The BPF map devmap holds a refcnt on the net_device structure when
it is in the map. We need to do this to ensure on driver unload we
don't lose a dev reference.

However, its not very convenient to have to manually unload the map
when destroying a net device so add notifier handlers to do the cleanup
automatically. But this creates a race between update/destroy BPF
syscall and programs and the unregister netdev hook.

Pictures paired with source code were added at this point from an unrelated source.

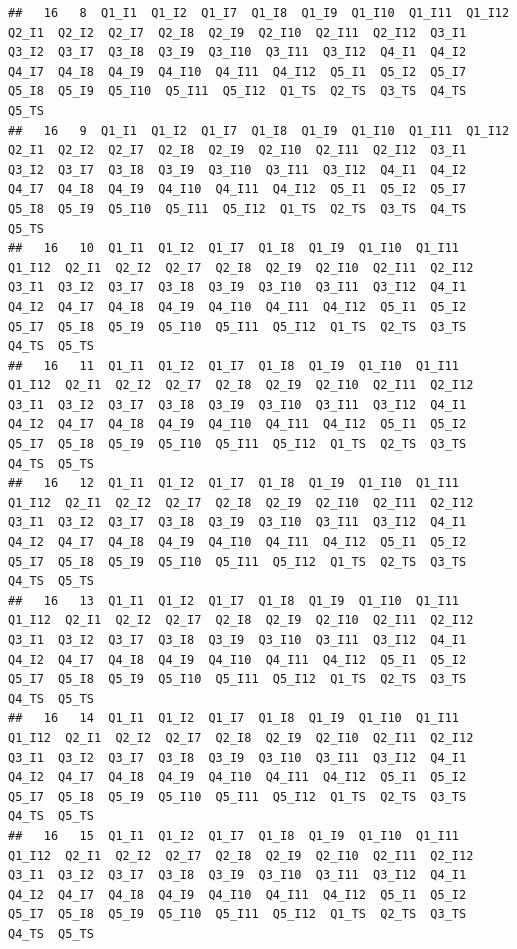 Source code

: \documentclass[]{book}
\begin{document}
\begin{verbatim}
##   16   8  Q1_I1  Q1_I2  Q1_I7  Q1_I8  Q1_I9  Q1_I10  Q1_I11  Q1_I12  Q2_I1  Q2_I2  Q2_I7  Q2_I8  Q2_I9  Q2_I10  Q2_I11  Q2_I12  Q3_I1  Q3_I2  Q3_I7  Q3_I8  Q3_I9  Q3_I10  Q3_I11  Q3_I12  Q4_I1  Q4_I2  Q4_I7  Q4_I8  Q4_I9  Q4_I10  Q4_I11  Q4_I12  Q5_I1  Q5_I2  Q5_I7  Q5_I8  Q5_I9  Q5_I10  Q5_I11  Q5_I12  Q1_TS  Q2_TS  Q3_TS  Q4_TS  Q5_TS
##   16   9  Q1_I1  Q1_I2  Q1_I7  Q1_I8  Q1_I9  Q1_I10  Q1_I11  Q1_I12  Q2_I1  Q2_I2  Q2_I7  Q2_I8  Q2_I9  Q2_I10  Q2_I11  Q2_I12  Q3_I1  Q3_I2  Q3_I7  Q3_I8  Q3_I9  Q3_I10  Q3_I11  Q3_I12  Q4_I1  Q4_I2  Q4_I7  Q4_I8  Q4_I9  Q4_I10  Q4_I11  Q4_I12  Q5_I1  Q5_I2  Q5_I7  Q5_I8  Q5_I9  Q5_I10  Q5_I11  Q5_I12  Q1_TS  Q2_TS  Q3_TS  Q4_TS  Q5_TS
##   16   10  Q1_I1  Q1_I2  Q1_I7  Q1_I8  Q1_I9  Q1_I10  Q1_I11  Q1_I12  Q2_I1  Q2_I2  Q2_I7  Q2_I8  Q2_I9  Q2_I10  Q2_I11  Q2_I12  Q3_I1  Q3_I2  Q3_I7  Q3_I8  Q3_I9  Q3_I10  Q3_I11  Q3_I12  Q4_I1  Q4_I2  Q4_I7  Q4_I8  Q4_I9  Q4_I10  Q4_I11  Q4_I12  Q5_I1  Q5_I2  Q5_I7  Q5_I8  Q5_I9  Q5_I10  Q5_I11  Q5_I12  Q1_TS  Q2_TS  Q3_TS  Q4_TS  Q5_TS
##   16   11  Q1_I1  Q1_I2  Q1_I7  Q1_I8  Q1_I9  Q1_I10  Q1_I11  Q1_I12  Q2_I1  Q2_I2  Q2_I7  Q2_I8  Q2_I9  Q2_I10  Q2_I11  Q2_I12  Q3_I1  Q3_I2  Q3_I7  Q3_I8  Q3_I9  Q3_I10  Q3_I11  Q3_I12  Q4_I1  Q4_I2  Q4_I7  Q4_I8  Q4_I9  Q4_I10  Q4_I11  Q4_I12  Q5_I1  Q5_I2  Q5_I7  Q5_I8  Q5_I9  Q5_I10  Q5_I11  Q5_I12  Q1_TS  Q2_TS  Q3_TS  Q4_TS  Q5_TS
##   16   12  Q1_I1  Q1_I2  Q1_I7  Q1_I8  Q1_I9  Q1_I10  Q1_I11  Q1_I12  Q2_I1  Q2_I2  Q2_I7  Q2_I8  Q2_I9  Q2_I10  Q2_I11  Q2_I12  Q3_I1  Q3_I2  Q3_I7  Q3_I8  Q3_I9  Q3_I10  Q3_I11  Q3_I12  Q4_I1  Q4_I2  Q4_I7  Q4_I8  Q4_I9  Q4_I10  Q4_I11  Q4_I12  Q5_I1  Q5_I2  Q5_I7  Q5_I8  Q5_I9  Q5_I10  Q5_I11  Q5_I12  Q1_TS  Q2_TS  Q3_TS  Q4_TS  Q5_TS
##   16   13  Q1_I1  Q1_I2  Q1_I7  Q1_I8  Q1_I9  Q1_I10  Q1_I11  Q1_I12  Q2_I1  Q2_I2  Q2_I7  Q2_I8  Q2_I9  Q2_I10  Q2_I11  Q2_I12  Q3_I1  Q3_I2  Q3_I7  Q3_I8  Q3_I9  Q3_I10  Q3_I11  Q3_I12  Q4_I1  Q4_I2  Q4_I7  Q4_I8  Q4_I9  Q4_I10  Q4_I11  Q4_I12  Q5_I1  Q5_I2  Q5_I7  Q5_I8  Q5_I9  Q5_I10  Q5_I11  Q5_I12  Q1_TS  Q2_TS  Q3_TS  Q4_TS  Q5_TS
##   16   14  Q1_I1  Q1_I2  Q1_I7  Q1_I8  Q1_I9  Q1_I10  Q1_I11  Q1_I12  Q2_I1  Q2_I2  Q2_I7  Q2_I8  Q2_I9  Q2_I10  Q2_I11  Q2_I12  Q3_I1  Q3_I2  Q3_I7  Q3_I8  Q3_I9  Q3_I10  Q3_I11  Q3_I12  Q4_I1  Q4_I2  Q4_I7  Q4_I8  Q4_I9  Q4_I10  Q4_I11  Q4_I12  Q5_I1  Q5_I2  Q5_I7  Q5_I8  Q5_I9  Q5_I10  Q5_I11  Q5_I12  Q1_TS  Q2_TS  Q3_TS  Q4_TS  Q5_TS
##   16   15  Q1_I1  Q1_I2  Q1_I7  Q1_I8  Q1_I9  Q1_I10  Q1_I11  Q1_I12  Q2_I1  Q2_I2  Q2_I7  Q2_I8  Q2_I9  Q2_I10  Q2_I11  Q2_I12  Q3_I1  Q3_I2  Q3_I7  Q3_I8  Q3_I9  Q3_I10  Q3_I11  Q3_I12  Q4_I1  Q4_I2  Q4_I7  Q4_I8  Q4_I9  Q4_I10  Q4_I11  Q4_I12  Q5_I1  Q5_I2  Q5_I7  Q5_I8  Q5_I9  Q5_I10  Q5_I11  Q5_I12  Q1_TS  Q2_TS  Q3_TS  Q4_TS  Q5_TS

\end{verbatim}
\end{document}
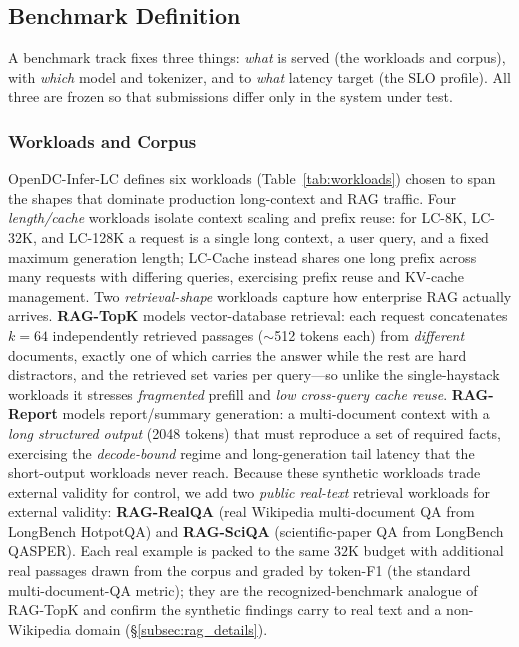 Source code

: \subsection{Benchmark Definition}
\label{subsec:definition}
A benchmark track fixes three things: \emph{what} is served (the workloads and
corpus), with \emph{which} model and tokenizer, and to \emph{what} latency target
(the SLO profile). All three are frozen so that submissions differ only in the
system under test.

\subsubsection{Workloads and Corpus}
\label{subsec:workloads}
OpenDC-Infer-LC defines six workloads (Table~\ref{tab:workloads}) chosen to span
the shapes that dominate production long-context and RAG traffic. Four
\emph{length/cache} workloads isolate context scaling and prefix reuse: for LC-8K,
LC-32K, and LC-128K a request is a single long context, a user query, and a fixed
maximum generation length; LC-Cache instead shares one long prefix across many
requests with differing queries, exercising prefix reuse and KV-cache management.
Two \emph{retrieval-shape} workloads capture how enterprise RAG actually arrives.
\textbf{RAG-TopK} models vector-database retrieval: each request concatenates $k{=}64$
independently retrieved passages ($\sim$512 tokens each) from \emph{different}
documents, exactly one of which carries the answer while the rest are hard
distractors, and the retrieved set varies per query---so unlike the single-haystack
workloads it stresses \emph{fragmented} prefill and \emph{low cross-query cache
reuse}. \textbf{RAG-Report} models report/summary generation: a multi-document
context with a \emph{long structured output} (2048 tokens) that must reproduce a set
of required facts, exercising the \emph{decode-bound} regime and long-generation
tail latency that the short-output workloads never reach.
Because these synthetic workloads trade external validity for control, we add two
\emph{public real-text} retrieval workloads for external validity:
\textbf{RAG-RealQA} (real Wikipedia multi-document QA from LongBench HotpotQA) and
\textbf{RAG-SciQA} (scientific-paper QA from LongBench QASPER). Each real example is
packed to the same $32$K budget with additional real passages drawn from the corpus
and graded by token-F1 (the standard multi-document-QA metric); they are the
recognized-benchmark analogue of RAG-TopK and confirm the synthetic findings carry to
real text and a non-Wikipedia domain (\S\ref{subsec:rag_details}).

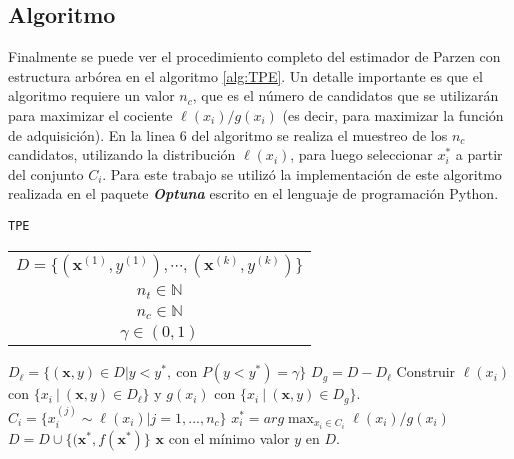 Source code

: 
\subsection*{Algoritmo}

Finalmente se puede ver el procedimiento completo del estimador de Parzen con estructura arbórea en el algoritmo \ref{alg:TPE}. Un detalle importante es que el algoritmo requiere un valor $n_c$, que es el número de candidatos que se utilizarán para maximizar el cociente $\ell(x_i)/g(x_i)$ (es decir, para maximizar la función de adquisición). En la linea 6 del algoritmo se realiza el muestreo de los $n_c$ candidatos, utilizando la distribución $\ell(x_i)$, para luego seleccionar $x_i^*$ a partir del conjunto $C_i$.
Para este trabajo se utilizó la implementación de este algoritmo realizada en el paquete \textbf{\textit{Optuna}} \cite{optuna_2019} escrito en el lenguaje de programación Python.

\begin{algorithm}
\caption{\texttt{TPE}}
\label{alg:TPE}
\begin{algorithmic}[1]
\Require
\begin{tabular}{c}
$D = \{(\textbf{x}^{(1)},y^{(1)}), \cdots, (\textbf{x}^{(k)},y^{(k)}) \}$ \Comment{Observaciones}  \\ 
$n_t \in \mathbb{N}$ \Comment{número de iteraciones} \\ 
$n_c \in \mathbb{N}$ \Comment{número de candidatos} \\
$\gamma \in (0,1) $ \Comment{cuantil para obtener $y^*$}
\end{tabular} 

\vspace{1mm}
	\State $D_{\ell} = \{ (\textbf{x}, y) \in D | y < y^*, \ \text{con } P(y<y^*) = \gamma  \}$
	\State $D_g = D - D_{\ell}$
	 
		\State Construir $\ell(x_i)$ con $\{x_i \ | \ (\textbf{x}, y) \in D_{\ell}\}$ y $g(x_i)$ con $\{x_i \ | \ (\textbf{x}, y) \in D_g \}$.
		\State $C_i = \{ x_i^{(j)} \sim \ell(x_i)| j=1, ..., n_c \}$ 
		\State $x_{i}^* = arg \max_{x_i\in C_i} \ell(x_i)/g(x_i)$
	\EndFor
	\State $D = D \cup \{(\textbf{x}^*, f(\textbf{x}^*)\}$ 
\EndFor
\Ensure $\textbf{x}$ con el mínimo valor $y$ en $D$.
\vspace{3mm}

\end{algorithmic}
\end{algorithm}
 
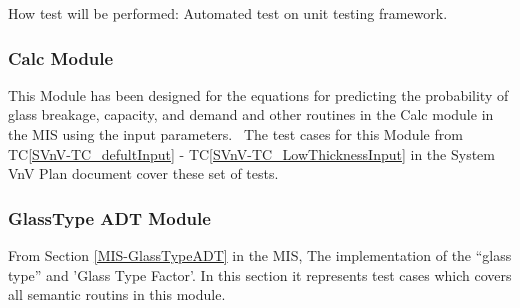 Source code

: \documentclass[12pt]{article}
\newcommand{\tcref}[1]{TC\ref{#1}}
\begin{document}
\noindent \newline How test will be performed: Automated test on unit testing framework.



\subsubsection{Calc Module}
	
This Module has been designed for the equations for predicting the probability of glass 
breakage, capacity, and demand and other routines in the Calc module in the MIS using the input parameters.
~\newline The test cases for this Module from \tcref{SVnV-TC_defultInput} - 
\tcref{SVnV-TC_LowThicknessInput} in the System VnV Plan document cover these set of tests. 

\subsubsection{GlassType ADT Module}	
From Section \ref{MIS-GlassTypeADT} in the MIS, The implementation of the ``glass type'' and 'Glass Type Factor'. In this section it represents test cases which covers all semantic routins in this module.
\end{document}
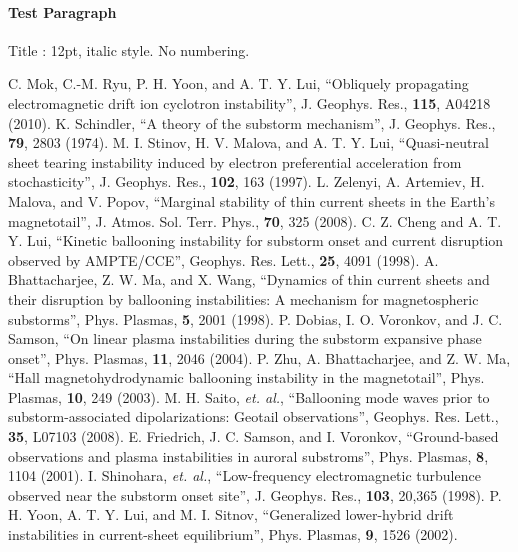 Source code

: \documentclass{gshs-report-v1.2}
\begin{document}
\paragraph{Test Paragraph}

Title : 12pt, italic style. No numbering.



\begin{thebibliography}{99}

C. Mok, C.-M. Ryu, P. H. Yoon, and A. T. Y. Lui, ``Obliquely propagating electromagnetic drift ion cyclotron instability'', J. Geophys. Res., {\bf 115}, A04218 (2010).
 K. Schindler, ``A theory of the substorm mechanism'', J. Geophys. Res., {\bf 79}, 2803 (1974).
 M. I. Stinov, H. V. Malova, and A. T. Y. Lui, ``Quasi-neutral sheet tearing instability induced by electron preferential acceleration from stochasticity'', J. Geophys. Res., {\bf 102}, 163 (1997).
 L. Zelenyi, A. Artemiev, H. Malova, and V. Popov, ``Marginal stability of thin current sheets in the Earth's magnetotail'', J. Atmos. Sol. Terr. Phys., {\bf 70}, 325 (2008).
 C. Z. Cheng and A. T. Y. Lui, ``Kinetic ballooning instability for substorm onset and current disruption observed by AMPTE/CCE'', Geophys. Res. Lett., {\bf 25}, 4091 (1998).
 A. Bhattacharjee, Z. W. Ma, and X. Wang, ``Dynamics of thin current sheets and their disruption by ballooning instabilities: A mechanism for magnetospheric substorms'', Phys. Plasmas, {\bf 5}, 2001 (1998).
 P. Dobias, I. O. Voronkov, and J. C. Samson, ``On linear plasma instabilities during the substorm expansive phase onset'', Phys. Plasmas, {\bf 11}, 2046 (2004).
 P. Zhu, A. Bhattacharjee, and Z. W. Ma, ``Hall magnetohydrodynamic ballooning instability in the magnetotail'', Phys. Plasmas, {\bf 10}, 249 (2003).
 M. H. Saito, {\it et. al.}, ``Ballooning mode waves prior to substorm-associated dipolarizations: Geotail observations'', Geophys. Res. Lett., {\bf 35}, L07103 (2008).
 E. Friedrich, J. C. Samson, and I. Voronkov, ``Ground-based observations and plasma instabilities in auroral substroms'', Phys. Plasmas, {\bf 8}, 1104 (2001).
 I. Shinohara, {\it et. al.}, ``Low-frequency electromagnetic turbulence observed near the substorm onset site'', J. Geophys. Res., {\bf 103}, 20,365 (1998).
 P. H. Yoon, A. T. Y. Lui, and M. I. Sitnov, ``Generalized lower-hybrid drift instabilities in current-sheet equilibrium'', Phys. Plasmas, {\bf 9}, 1526 (2002).

\end{thebibliography}
\end{document}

Unfortunately, the best I could come up with is either to live with
requiring manual removal of net devices from the map before removing
the net device OR to add a mutex in devmap to ensure the map is not
modified while we are removing a device. The fallout also requires
that BPF programs no longer update/delete the map from the BPF program
side because the mutex may sleep and this can not be done from inside
an rcu critical section.  This is not a real problem though because I
have not come up with any use cases where this is actually useful in
practice. If/when we come up with a compelling user for this we may
need to revisit this.

Signed-off-by: John Fastabend <john.fastab...@gmail.com>
Acked-by: Daniel Borkmann <dan...@iogearbox.net>
---
 kernel/bpf/devmap.c   |   73 +++++++++++++++++++++++++++++++++++++++++++++++++
 kernel/bpf/verifier.c |    4 ++-
 2 files changed, 76 insertions(+), 1 deletion(-)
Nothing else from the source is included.